I learned several things. First of all, how you have to be extremely careful about the accuracy of reports on Twitter. You have to check the source all the time, find others who confirm the claim, and even in those cases still be skeptical because rumors can fly fast on Twitter. The velocity at which bad information can travel on Twitter (or other social networks like Facebook) is amazing, but similarly interesting is if you have the patience, the bad reports almost always correct themselves on social networks in time. I also learned that people often get really excited when you reach out to them on Twitter, hence the social side of this social medium.
5. You went on to create the first Twitter class taught at the college-level. What did you teach in that class?
Yes, it was an amazing experience and I’m thankful that DePaul University gave me the opportunity. The class was called Digital Editing and it focused on how to track news reports through the real-time Web, ways to verify such reports, the best ways to find them, curate them and present them. It was very hands-on and students learned by using social media themselves and writing up Web articles based on their research.
6. How can a college communication program integrate social media into its curriculum?
Just as news organizations are weaving social media into their daily work, it’s critical that college communication programs seamlessly integrate social media into all their classes. It’s nice to have separate social media classes, but in a perfect world, it becomes part of every class and the students will have experience working with social media that they can tout on their resumes and in job interviews.
7. In your opinion, how has the social media space evolved in the past two years? Where do you see social media headed next?
The most exciting part about social media is the speed at which it’s developed and grown and how it continues to evolve. Social media two years ago is different than social media today, and it’ll be different two years from now. The adoption of sites like Twitter and Facebook by all sorts of industries and the creative uses have grown exponentially, and there will likely be even more ways to use these sites and additional sites like them in the future. It’s fascinating to watch the space evolve and for anyone interested in it, I’d recommend tracking developments by reading up on the latest social media news at every opportunity.
8. Because of your role at Huffington Post, you need to stay on top of the news more than anyone. What are your must-read websites?
Twitter. It may sound silly, but the way I have my lists set up, searches, TweetDeck columns, and so on, I don’t have to chase the news as much; the news comes to me. If you have carefully curated groupings based on your interests, any one can do the same. Of course it’s like RSS of old but with a personal touch; the human side of Twitter, conversations and personalization are what make it so attractive. There are some other sites I’ll check out, but the vast majority of news comes to me through Twitter.
9. How do you disconnect and recharge yourself?
It’s tough and I need to get better at it, frankly!

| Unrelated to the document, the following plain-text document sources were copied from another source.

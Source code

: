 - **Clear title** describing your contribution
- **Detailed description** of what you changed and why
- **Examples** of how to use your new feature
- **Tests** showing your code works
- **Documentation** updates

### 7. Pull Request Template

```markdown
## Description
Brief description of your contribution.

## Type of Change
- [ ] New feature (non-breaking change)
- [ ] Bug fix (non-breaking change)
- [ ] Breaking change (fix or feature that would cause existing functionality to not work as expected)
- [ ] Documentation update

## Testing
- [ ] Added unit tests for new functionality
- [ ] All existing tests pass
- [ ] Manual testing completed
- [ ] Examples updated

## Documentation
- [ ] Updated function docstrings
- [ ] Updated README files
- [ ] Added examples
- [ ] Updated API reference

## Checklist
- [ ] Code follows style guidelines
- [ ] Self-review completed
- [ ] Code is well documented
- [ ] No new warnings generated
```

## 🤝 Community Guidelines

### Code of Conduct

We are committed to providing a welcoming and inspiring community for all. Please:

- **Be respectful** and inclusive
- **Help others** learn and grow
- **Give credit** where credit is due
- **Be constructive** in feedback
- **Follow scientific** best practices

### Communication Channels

Everyone needs to do it and it’s so important to live a healthy, balanced life to turn those phones off and spend some time away from the computer. I do enjoy going for walks, running, watching movies, and playing on the iPad (turning WiFi off first), all of which I disconnect for a bit. I also like to read but have trouble making time to do so! Have to work on that.
10. Finally, what do you say to the critics who say Twitter is just for people who talk about what they had for breakfast?
Of course it’s not! Maybe a few years ago, and as I said earlier, I started using Twitter myself by proclaiming to (well, nobody at the time, no followers) that I was eating chicken fingers! If you look at the most creative, interesting Twitter feeds though, it’s clearly evolved into a much more mature ecosystem. You just have to hunt for those accounts related to the niches you’re interested in. They’re out there, sometimes tough to find, but when you find them, you’ll likely never see a single reference to food (unless a niche you’re interested in is food itself).